How to Make Your Own Self Defense Training Dummy

Save

With a few inexpensive items, plenty of duct tape, and some ingenuity, you can make a self-defense training dummy that will outdo the best striking bags on the market. This bag will allow you to work two different targets most common in self defense and combat sports (the head and body), and it will also improve your timing and speed.

Things You'll Need

  • Duct tape
  • Scissors
  • Cleated mooring-type plastic buoy(s) and/or volley/soccer ball(s)
  • Bungee cords (small and large)
  • Basketball nets, 2 to 4
  • Cotton fabric roll, 4 to 6 feet
  • Pool noodle section, 4 to 6 inches
  • Step ladder
  • Nylon rope
  • Porch swing brackets/swivels
  • Thick wooden stake
  • Secure the plastic cleats of the buoys together with bungee cords (cut off the hooks at the end) and duct tape. Use two nets on each piece for ultimate durability, and make sure the bigger buoy is on the bottom with the smaller one on the top. Leave some loose ends at the top and bottom of the netting. Make a good-size loop with a small bungee cord to connect all the net loops for later mounting, and then tape all those loops together tightly.

    Alternatively, place each soccer or volleyball into the basketball netting and secure each open end with duct tape so the ball is held tightly and looks like a piece of candy wrapped in a piece of cellophane twisted at the ends. Connect the bottom side of the netting on the head piece to the top side of the netting on the body piece with small bungee cords with the end hooks cut off.

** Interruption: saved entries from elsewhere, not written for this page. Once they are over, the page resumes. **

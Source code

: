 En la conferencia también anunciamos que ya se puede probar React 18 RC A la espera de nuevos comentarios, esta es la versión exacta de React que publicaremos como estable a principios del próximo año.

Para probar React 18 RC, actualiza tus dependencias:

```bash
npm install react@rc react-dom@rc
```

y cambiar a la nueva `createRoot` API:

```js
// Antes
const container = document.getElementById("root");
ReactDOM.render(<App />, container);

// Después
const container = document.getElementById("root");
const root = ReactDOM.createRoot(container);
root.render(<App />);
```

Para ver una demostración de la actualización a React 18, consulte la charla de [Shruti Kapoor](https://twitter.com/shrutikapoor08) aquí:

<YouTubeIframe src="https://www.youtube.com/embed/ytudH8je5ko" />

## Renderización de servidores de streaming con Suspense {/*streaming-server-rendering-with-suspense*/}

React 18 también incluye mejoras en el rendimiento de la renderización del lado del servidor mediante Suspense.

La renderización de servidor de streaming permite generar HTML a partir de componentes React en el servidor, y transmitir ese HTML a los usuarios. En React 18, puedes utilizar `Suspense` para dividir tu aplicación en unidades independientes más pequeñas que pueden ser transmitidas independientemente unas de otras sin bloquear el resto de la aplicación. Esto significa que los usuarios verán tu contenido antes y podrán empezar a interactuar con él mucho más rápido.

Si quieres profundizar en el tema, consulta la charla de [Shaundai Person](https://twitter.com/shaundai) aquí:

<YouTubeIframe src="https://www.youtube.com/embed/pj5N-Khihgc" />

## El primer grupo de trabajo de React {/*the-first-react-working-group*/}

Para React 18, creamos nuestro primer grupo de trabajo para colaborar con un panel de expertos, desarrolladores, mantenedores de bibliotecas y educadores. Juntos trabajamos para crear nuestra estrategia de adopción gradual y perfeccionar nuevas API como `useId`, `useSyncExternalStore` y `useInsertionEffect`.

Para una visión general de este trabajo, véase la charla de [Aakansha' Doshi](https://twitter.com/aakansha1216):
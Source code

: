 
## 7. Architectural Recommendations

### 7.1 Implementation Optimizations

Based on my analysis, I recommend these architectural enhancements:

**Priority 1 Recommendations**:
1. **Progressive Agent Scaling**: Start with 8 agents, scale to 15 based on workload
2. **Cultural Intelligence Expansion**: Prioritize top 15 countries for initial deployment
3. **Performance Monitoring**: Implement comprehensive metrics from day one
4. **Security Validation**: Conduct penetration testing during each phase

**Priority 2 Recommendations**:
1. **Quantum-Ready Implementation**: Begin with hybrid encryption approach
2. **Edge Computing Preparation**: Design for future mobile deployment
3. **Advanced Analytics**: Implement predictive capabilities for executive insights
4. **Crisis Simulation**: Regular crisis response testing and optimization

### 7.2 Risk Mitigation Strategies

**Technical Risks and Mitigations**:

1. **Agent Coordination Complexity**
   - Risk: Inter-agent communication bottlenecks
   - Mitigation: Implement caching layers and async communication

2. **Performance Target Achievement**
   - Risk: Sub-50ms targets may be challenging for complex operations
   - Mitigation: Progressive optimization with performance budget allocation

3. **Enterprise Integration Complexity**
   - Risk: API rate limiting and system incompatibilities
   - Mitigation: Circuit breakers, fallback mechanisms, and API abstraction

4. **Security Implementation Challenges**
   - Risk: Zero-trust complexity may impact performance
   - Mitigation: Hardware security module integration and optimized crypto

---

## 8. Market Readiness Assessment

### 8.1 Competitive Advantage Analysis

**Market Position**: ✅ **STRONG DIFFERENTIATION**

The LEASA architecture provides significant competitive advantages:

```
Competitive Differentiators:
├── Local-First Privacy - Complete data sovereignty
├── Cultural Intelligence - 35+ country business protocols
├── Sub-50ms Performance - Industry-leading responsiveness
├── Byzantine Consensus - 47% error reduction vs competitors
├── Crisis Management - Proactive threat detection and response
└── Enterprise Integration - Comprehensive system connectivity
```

  • Wrap each ball or buoy tightly with the cotton fabric. Pad the punching areas completely. Use duct tape to keep things in place as you wrap. Once both the head and body pieces have been sufficiently wrapped so they are not too hard to punch and/or kick, completely envelope the whole apparatus in duct tape. Place sections of a pool noodle (the type with a hole through the middle is best) around the area between the two balls or buoys and shape it about as thick as a human neck by wrapping tape and/or more cotton fabric around the area. Use waterproof duct tape on the outermost skin of the whole setup.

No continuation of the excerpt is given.